WND columnist Diana West recently wrote that in Egypt, the destruction of Coptic Christians now has become “Islamically correct.”
She cited the deaths of the 25 Christians.
“The unarmed Copts were protesting the destruction of yet another church in Egypt, St. George’s, which on Sept. 30 was set upon by thousands of Muslim men following Friday prayers. Why? The trigger was repair work on the building – work that the local council and governor had approved,” she said. “Does that explanation make any sense? Not to anyone ignorant of Islamic law. Unfortunately, that criterion includes virtually all media reporting the story.”
WND reported only weeks ago that a rising leader in the radical Islamic movement in Egypt said Christian churches may need to be blown up and Christians exterminated to allow the advance of Islamic law.
The comments came from Sheik ‘Adel Shehato, a senior leader with the Egyptian Islamic Jihad terrorist group. The sheik was jailed in 1991 because of his positions but was released earlier this year in the revolution that removed Mubarak from power.
His interview was with the Egyptian daily Roz Al-Yousef.
The sheik, a senior jihadist leader, responded to a question about using violence against Christians, who make up a substantial minority in Egypt.
“Are you against blowing up churches?” a newspaper interviewer asked Shehato.

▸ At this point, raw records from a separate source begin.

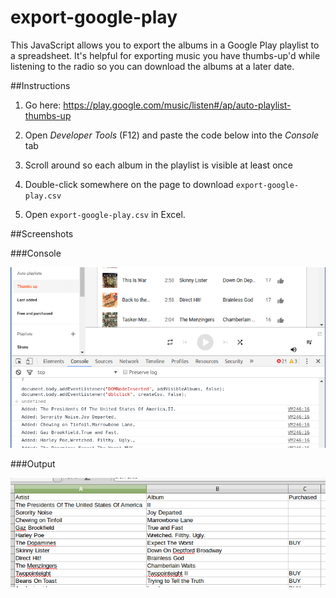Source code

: # export-google-play

This JavaScript allows you to export the albums in a Google Play playlist to a spreadsheet. It's helpful for exporting music you have thumbs-up'd while listening to the radio so you can download the albums at a later date.

##Instructions

1. Go here: https://play.google.com/music/listen#/ap/auto-playlist-thumbs-up

2. Open *Developer Tools* (F12) and paste the code below into the *Console* tab

3. Scroll around so each album in the playlist is visible at least once

4. Double-click somewhere on the page to download `export-google-play.csv`

5. Open `export-google-play.csv` in Excel.

##Screenshots

###Console

![Console](Console.png)

###Output

![Console](Output.png)
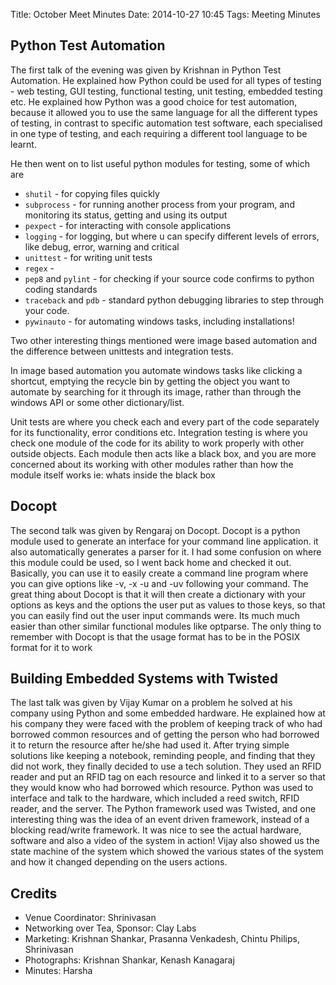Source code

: Title: October Meet Minutes
Date: 2014-10-27 10:45
Tags: Meeting Minutes

## Python Test Automation

The first talk of the evening was given by Krishnan in Python Test
Automation. He explained how Python could be used for all types of
testing - web testing, GUI testing, functional testing, unit testing,
embedded testing etc. He explained how Python was a good choice for
test automation, because it allowed you to use the same language for
all the different types of testing, in contrast to specific automation
test software, each specialised in one type of testing, and each
requiring a different tool language to be learnt.

He then went on to list useful python modules for testing, some of which are 

  * `shutil` - for copying files quickly
  * `subprocess` - for running another process from your program, and
    monitoring its status, getting and using its output
  * `pexpect` - for interacting with console applications
  * `logging` - for logging, but where u can specify different levels of
    errors, like debug, error, warning and critical
  * `unittest` - for writing unit tests 
  * `regex` - 
  * `pep8` and `pylint` - for checking if your source code confirms to
    python coding standards
  * `traceback` and `pdb` - standard python debugging libraries to step
    through your code.
  * `pywinauto` - for automating windows tasks, including installations!

Two other interesting things mentioned were image based automation and
the difference between unittests and integration tests.
 
In image based automation you automate windows tasks like clicking a
shortcut, emptying the recycle bin by getting the object you want to
automate by searching for it through its image, rather than through
the windows API or some other dictionary/list.

Unit tests are where you check each and every part of the code
separately for its functionality, error conditions etc. Integration
testing is where you check one module of the code for its ability to
work properly with other outside objects. Each module then acts like a
black box, and you are more concerned about its working with other
modules rather than how the module itself works ie: whats inside the
black box

## Docopt

The second talk was given by Rengaraj on Docopt. Docopt is a python
module used to generate an interface for your command line
application. it also automatically generates a parser for it. I had
some confusion on where this module could be used, so I went back home
and checked it out. Basically, you can use it to easily create a
command line program where you can give options like -v, -x -u and -uv
following your command. The great thing about Docopt is that it will
then create a dictionary with your options as keys and the options the
user put as values to those keys, so that you can easily find out the
user input commands were. Its much much easier than other similar
functional modules like optparse. The only thing to remember with
Docopt is that the usage format has to be in the POSIX format for it
to work

## Building Embedded Systems with Twisted

The last talk was given by Vijay Kumar on a problem he solved at his
company using Python and some embedded hardware. He explained how at
his company they were faced with the problem of keeping track of who
had borrowed common resources and of getting the person who had
borrowed it to return the resource after he/she had used it. After
trying simple solutions like keeping a notebook, reminding people, and
finding that they did not work, they finally decided to use a tech
solution. They used an RFID reader and put an RFID tag on each
resource and linked it to a server so that they would know who had
borrowed which resource. Python was used to interface and talk to the
hardware, which included a reed switch, RFID reader, and the
server. The Python framework used was Twisted, and one interesting
thing was the idea of an event driven framework, instead of a blocking
read/write framework. It was nice to see the actual hardware, software
and also a video of the system in action! Vijay also showed us the
state machine of the system which showed the various states of the
system and how it changed depending on the users actions.

## Credits

  * Venue Coordinator: Shrinivasan 
  * Networking over Tea, Sponsor: Clay Labs 
  * Marketing: Krishnan Shankar, Prasanna Venkadesh, Chintu Philips, Shrinivasan 
  * Photographs: Krishnan Shankar, Kenash Kanagaraj 
  * Minutes: Harsha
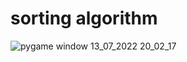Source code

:# sorting algorithm
![pygame window 13_07_2022 20_02_17](https://user-images.githubusercontent.com/79604057/178790280-36ca97af-a154-4f25-a573-44c285287b44.png)
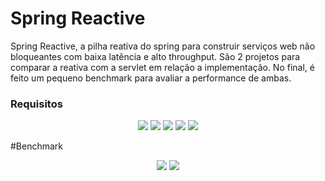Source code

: # Spring Reactive

Spring Reactive, a pilha reativa do spring para construir serviços web não bloqueantes com baixa latência e alto throughput.
São 2 projetos para comparar a reativa com a servlet em relação a implementação. 
No final, é feito um pequeno benchmark para avaliar a performance de ambas.

### Requisitos

<p align="center">
	<img loading="lazy" src="https://img.shields.io/badge/Java-17-blue?logo=openjdk"/>
	<img loading="lazy" src="https://img.shields.io/badge/Spring-3.4.3-blue?logo=spring"/>
	<img loading="lazy" src="https://img.shields.io/badge/Git-2.43.0-blue?logo=git"/>
	<img loading="lazy" src="https://img.shields.io/badge/Maven-3.9.3-blue?logo=apachemaven"/>
	<img loading="lazy" src="https://img.shields.io/badge/MySQL-9.3-blue?logo=mysql"/>
</p>

#Benchmark 

<p align="center">
	<img loading="lazy" src="https://github.com/DivinoSergio/spring-reactive/images/servlet-api.png"/>
	<img loading="lazy" src="https://github.com/DivinoSergio/spring-reactive/images/reactive-api.png"/>
</p>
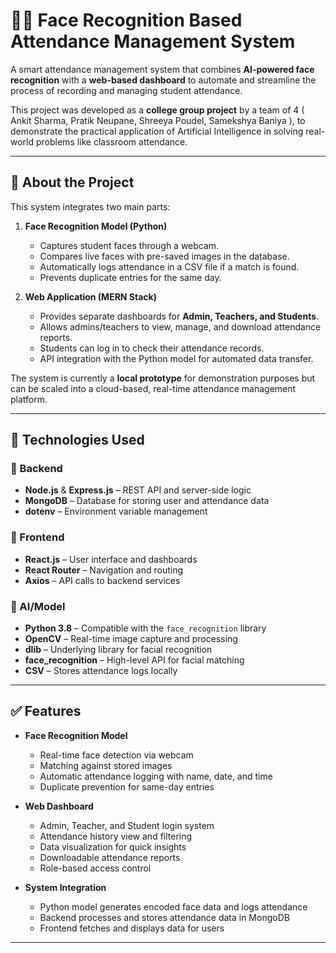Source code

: # 👨‍🎓 Face Recognition Based Attendance Management System

A smart attendance management system that combines **AI-powered face recognition** with a **web-based dashboard** to automate and streamline the process of recording and managing student attendance.  

This project was developed as a **college group project** by a team of 4 ( Ankit Sharma, Pratik Neupane, Shreeya Poudel, Samekshya Baniya ), to demonstrate the practical application of Artificial Intelligence in solving real-world problems like classroom attendance.  

---

## 📌 About the Project

This system integrates two main parts:

1. **Face Recognition Model (Python)**  
   - Captures student faces through a webcam.  
   - Compares live faces with pre-saved images in the database.  
   - Automatically logs attendance in a CSV file if a match is found.  
   - Prevents duplicate entries for the same day.

2. **Web Application (MERN Stack)**  
   - Provides separate dashboards for **Admin, Teachers, and Students**.  
   - Allows admins/teachers to view, manage, and download attendance reports.  
   - Students can log in to check their attendance records.  
   - API integration with the Python model for automated data transfer.

The system is currently a **local prototype** for demonstration purposes but can be scaled into a cloud-based, real-time attendance management platform.

---

## 🧠 Technologies Used

### 🔹 Backend
- **Node.js** & **Express.js** – REST API and server-side logic  
- **MongoDB** – Database for storing user and attendance data  
- **dotenv** – Environment variable management

### 🔹 Frontend
- **React.js** – User interface and dashboards  
- **React Router** – Navigation and routing  
- **Axios** – API calls to backend services

### 🔹 AI/Model
- **Python 3.8** – Compatible with the `face_recognition` library  
- **OpenCV** – Real-time image capture and processing  
- **dlib** – Underlying library for facial recognition  
- **face_recognition** – High-level API for facial matching  
- **CSV** – Stores attendance logs locally

---

## ✅ Features

- **Face Recognition Model**
  - Real-time face detection via webcam
  - Matching against stored images
  - Automatic attendance logging with name, date, and time
  - Duplicate prevention for same-day entries

- **Web Dashboard**
  - Admin, Teacher, and Student login system
  - Attendance history view and filtering
  - Data visualization for quick insights
  - Downloadable attendance reports
  - Role-based access control

- **System Integration**
  - Python model generates encoded face data and logs attendance
  - Backend processes and stores attendance data in MongoDB
  - Frontend fetches and displays data for users

---
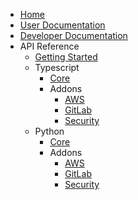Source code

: * [Home](index.md)
* [User Documentation](user/)
* [Developer Documentation](dev/)
* API Reference
  * [Getting Started](api/index.md)
  * Typescript
    * [Core](api/root.typescript.md)
    * Addons
      * [AWS](api/aws.typescript.md)
      * [GitLab](api/gitlab.typescript.md)
      * [Security](api/security.typescript.md)
  * Python
    * [Core](api/root.python.md)
    * Addons
      * [AWS](api/aws.python.md)
      * [GitLab](api/gitlab.python.md)
      * [Security](api/security.python.md)
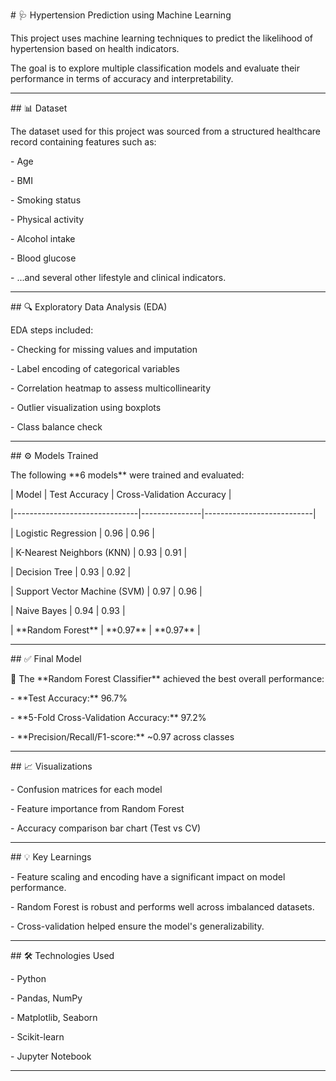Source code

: \# 🩺 Hypertension Prediction using Machine Learning



This project uses machine learning techniques to predict the likelihood of hypertension based on health indicators. 

The goal is to explore multiple classification models and evaluate their performance in terms of accuracy and interpretability.



---



\## 📊 Dataset



The dataset used for this project was sourced from a structured healthcare record containing features such as:



\- Age

\- BMI

\- Smoking status

\- Physical activity

\- Alcohol intake

\- Blood glucose

\- ...and several other lifestyle and clinical indicators.



---



\## 🔍 Exploratory Data Analysis (EDA)



EDA steps included:



\- Checking for missing values and imputation

\- Label encoding of categorical variables

\- Correlation heatmap to assess multicollinearity

\- Outlier visualization using boxplots

\- Class balance check



---



\## ⚙️ Models Trained



The following \*\*6 models\*\* were trained and evaluated:



| Model                          | Test Accuracy | Cross-Validation Accuracy |

|-------------------------------|---------------|---------------------------|

| Logistic Regression           | 0.96          | 0.96                      |

| K-Nearest Neighbors (KNN)     | 0.93          | 0.91                      |

| Decision Tree                 | 0.93          | 0.92                      |

| Support Vector Machine (SVM)  | 0.97          | 0.96                      |

| Naive Bayes                   | 0.94          | 0.93                      |

| \*\*Random Forest\*\*             | \*\*0.97\*\*      | \*\*0.97\*\*                  |



---



\## ✅ Final Model



🎯 The \*\*Random Forest Classifier\*\* achieved the best overall performance:

\- \*\*Test Accuracy:\*\* 96.7%

\- \*\*5-Fold Cross-Validation Accuracy:\*\* 97.2%

\- \*\*Precision/Recall/F1-score:\*\* ~0.97 across classes



---



\## 📈 Visualizations



\- Confusion matrices for each model

\- Feature importance from Random Forest

\- Accuracy comparison bar chart (Test vs CV)



---



\## 💡 Key Learnings



\- Feature scaling and encoding have a significant impact on model performance.

\- Random Forest is robust and performs well across imbalanced datasets.

\- Cross-validation helped ensure the model's generalizability.



---



\## 🛠️ Technologies Used



\- Python

\- Pandas, NumPy

\- Matplotlib, Seaborn

\- Scikit-learn

\- Jupyter Notebook



---

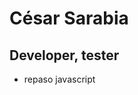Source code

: # 
<h1>César Sarabia</h1>
<h2>Developer, tester</h2>
<div> 
  <ul>
    <li>repaso javascript</li>
  </ul>
</div>
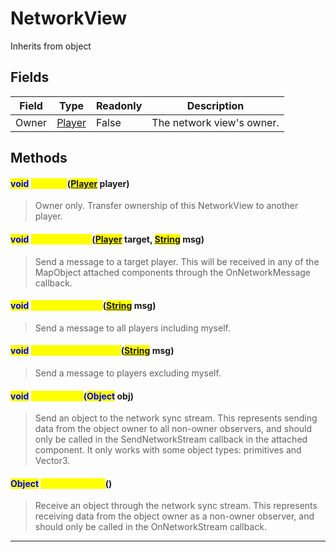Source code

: # NetworkView
Inherits from object
## Fields
|Field|Type|Readonly|Description|
|---|---|---|---|
|Owner|[Player](../objects/Player.md)|False|The network view's owner.|
## Methods
#### <mark style="color:blue;">void</mark> <mark style="color:yellow;">Transfer</mark>(<mark style="color:blue;">[Player](../objects/Player.md)</mark> player)
> Owner only. Transfer ownership of this NetworkView to another player.
#### <mark style="color:blue;">void</mark> <mark style="color:yellow;">SendMessage</mark>(<mark style="color:blue;">[Player](../objects/Player.md)</mark> target, <mark style="color:blue;">[String](../static/String.md)</mark> msg)
> Send a message to a target player. This will be received in any of the MapObject attached components through the OnNetworkMessage callback.
#### <mark style="color:blue;">void</mark> <mark style="color:yellow;">SendMessageAll</mark>(<mark style="color:blue;">[String](../static/String.md)</mark> msg)
> Send a message to all players including myself.
#### <mark style="color:blue;">void</mark> <mark style="color:yellow;">SendMessageOthers</mark>(<mark style="color:blue;">[String](../static/String.md)</mark> msg)
> Send a message to players excluding myself.
#### <mark style="color:blue;">void</mark> <mark style="color:yellow;">SendStream</mark>(<mark style="color:blue;">Object</mark> obj)
> Send an object to the network sync stream.             This represents sending data from the object owner to all non-owner observers,             and should only be called in the SendNetworkStream callback in the attached component.             It only works with some object types: primitives and Vector3.
#### <mark style="color:blue;">Object</mark> <mark style="color:yellow;">ReceiveStream</mark>()
> Receive an object through the network sync stream.             This represents receiving data from the object owner as a non-owner observer,             and should only be called in the OnNetworkStream callback.

---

“Yes and no,” he replied. “The Christian is free to worship his God in his church, but if the Christians make problems for the Muslims, I will exterminate them. I am guided by the Shariah, and it stipulates that they must pay the jizya tax while in a state of humiliation.”
“These positions of yours frighten us, as Egyptians,” the interviewer said.
“I will not act [in ways] that contradict my faith just in order to please the people. … We say to the Christians, convert to Islam or pay the jizya, otherwise we will fight you. The Shariah is not based on logic but on divine law. That is why we oppose universal, manmade constitutions.”